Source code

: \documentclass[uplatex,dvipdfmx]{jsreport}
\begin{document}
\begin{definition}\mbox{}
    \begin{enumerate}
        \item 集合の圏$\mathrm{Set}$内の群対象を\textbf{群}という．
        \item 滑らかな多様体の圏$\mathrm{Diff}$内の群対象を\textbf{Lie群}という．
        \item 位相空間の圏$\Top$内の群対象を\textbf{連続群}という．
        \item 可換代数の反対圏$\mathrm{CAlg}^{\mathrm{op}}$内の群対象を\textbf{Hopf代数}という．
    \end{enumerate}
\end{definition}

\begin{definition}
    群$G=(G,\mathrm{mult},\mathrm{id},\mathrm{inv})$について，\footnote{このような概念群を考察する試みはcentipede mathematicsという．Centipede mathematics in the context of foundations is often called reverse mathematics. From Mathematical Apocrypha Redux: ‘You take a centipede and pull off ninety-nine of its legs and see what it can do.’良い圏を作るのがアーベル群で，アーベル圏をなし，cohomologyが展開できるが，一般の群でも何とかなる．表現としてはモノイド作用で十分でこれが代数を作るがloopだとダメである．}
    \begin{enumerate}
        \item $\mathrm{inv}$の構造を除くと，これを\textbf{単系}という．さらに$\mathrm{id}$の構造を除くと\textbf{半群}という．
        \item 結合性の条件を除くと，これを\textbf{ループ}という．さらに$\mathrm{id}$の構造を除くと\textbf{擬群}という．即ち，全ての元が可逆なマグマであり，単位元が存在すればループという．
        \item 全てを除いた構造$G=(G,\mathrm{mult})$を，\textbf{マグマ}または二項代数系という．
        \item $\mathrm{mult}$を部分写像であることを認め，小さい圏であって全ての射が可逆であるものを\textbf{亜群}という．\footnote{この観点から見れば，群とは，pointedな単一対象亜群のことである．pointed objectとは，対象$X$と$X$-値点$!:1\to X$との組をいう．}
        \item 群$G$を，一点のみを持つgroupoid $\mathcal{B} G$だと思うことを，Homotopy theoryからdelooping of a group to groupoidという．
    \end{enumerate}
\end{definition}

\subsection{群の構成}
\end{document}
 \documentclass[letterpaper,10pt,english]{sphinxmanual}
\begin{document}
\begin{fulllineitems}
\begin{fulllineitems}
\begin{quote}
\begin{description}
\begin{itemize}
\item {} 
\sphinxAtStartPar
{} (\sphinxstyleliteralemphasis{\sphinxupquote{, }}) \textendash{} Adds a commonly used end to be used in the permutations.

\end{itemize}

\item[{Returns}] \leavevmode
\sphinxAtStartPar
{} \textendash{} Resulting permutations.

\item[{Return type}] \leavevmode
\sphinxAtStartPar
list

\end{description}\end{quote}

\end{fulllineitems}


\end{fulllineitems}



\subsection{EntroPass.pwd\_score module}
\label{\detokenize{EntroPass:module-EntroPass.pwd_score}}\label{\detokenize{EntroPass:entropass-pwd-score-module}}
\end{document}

◇ ◇ ◇ ◇ ◇ ◇ ◇

EXERCISE GOAL: Could you work out how many lines in the material contain the word "documentclass"? Reply with the number only.

TASK OUTPUT: 2